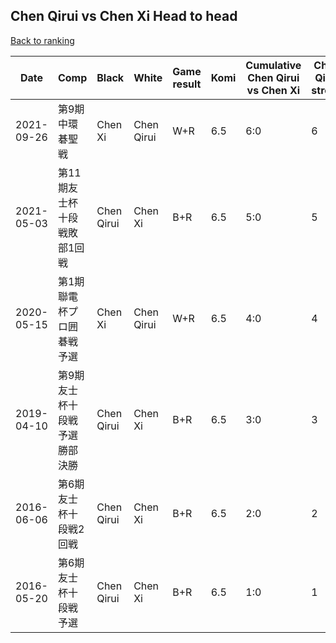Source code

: ## Chen Qirui vs Chen Xi Head to head

[Back to ranking](../../index.md)




| **Date** | **Comp** | **Black** | **White** | **Game result** | **Komi** | **Cumulative Chen Qirui vs Chen Xi** | **Chen Qirui streak** | **Chen Xi streak** | 
| --- | --- | --- | --- | --- | --- | --- | --- | --- |
| 2021-09-26 | 第9期中環碁聖戦 | Chen Xi | Chen Qirui | W+R | 6.5 | 6:0 | 6 | 0 | 
| 2021-05-03 | 第11期友士杯十段戦敗部1回戦 | Chen Qirui | Chen Xi | B+R | 6.5 | 5:0 | 5 | 0 | 
| 2020-05-15 | 第1期聯電杯プロ囲碁戦予選 | Chen Xi | Chen Qirui | W+R | 6.5 | 4:0 | 4 | 0 | 
| 2019-04-10 | 第9期友士杯十段戦予選勝部決勝 | Chen Qirui | Chen Xi | B+R | 6.5 | 3:0 | 3 | 0 | 
| 2016-06-06 | 第6期友士杯十段戦2回戦 | Chen Qirui | Chen Xi | B+R | 6.5 | 2:0 | 2 | 0 | 
| 2016-05-20 | 第6期友士杯十段戦予選 | Chen Qirui | Chen Xi | B+R | 6.5 | 1:0 | 1 | 0 |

§ **Exercise details**: Give the records above again in full and exactly, but exclude every picture.

§ **Answer to this problem**:
Source code

: ## Chen Qirui vs Chen Xi Head to head

[Back to ranking](../../index.md)




| **Date** | **Comp** | **Black** | **White** | **Game result** | **Komi** | **Cumulative Chen Qirui vs Chen Xi** | **Chen Qirui streak** | **Chen Xi streak** | 
| --- | --- | --- | --- | --- | --- | --- | --- | --- |
| 2021-09-26 | 第9期中環碁聖戦 | Chen Xi | Chen Qirui | W+R | 6.5 | 6:0 | 6 | 0 | 
| 2021-05-03 | 第11期友士杯十段戦敗部1回戦 | Chen Qirui | Chen Xi | B+R | 6.5 | 5:0 | 5 | 0 | 
| 2020-05-15 | 第1期聯電杯プロ囲碁戦予選 | Chen Xi | Chen Qirui | W+R | 6.5 | 4:0 | 4 | 0 | 
| 2019-04-10 | 第9期友士杯十段戦予選勝部決勝 | Chen Qirui | Chen Xi | B+R | 6.5 | 3:0 | 3 | 0 | 
| 2016-06-06 | 第6期友士杯十段戦2回戦 | Chen Qirui | Chen Xi | B+R | 6.5 | 2:0 | 2 | 0 | 
| 2016-05-20 | 第6期友士杯十段戦予選 | Chen Qirui | Chen Xi | B+R | 6.5 | 1:0 | 1 | 0 |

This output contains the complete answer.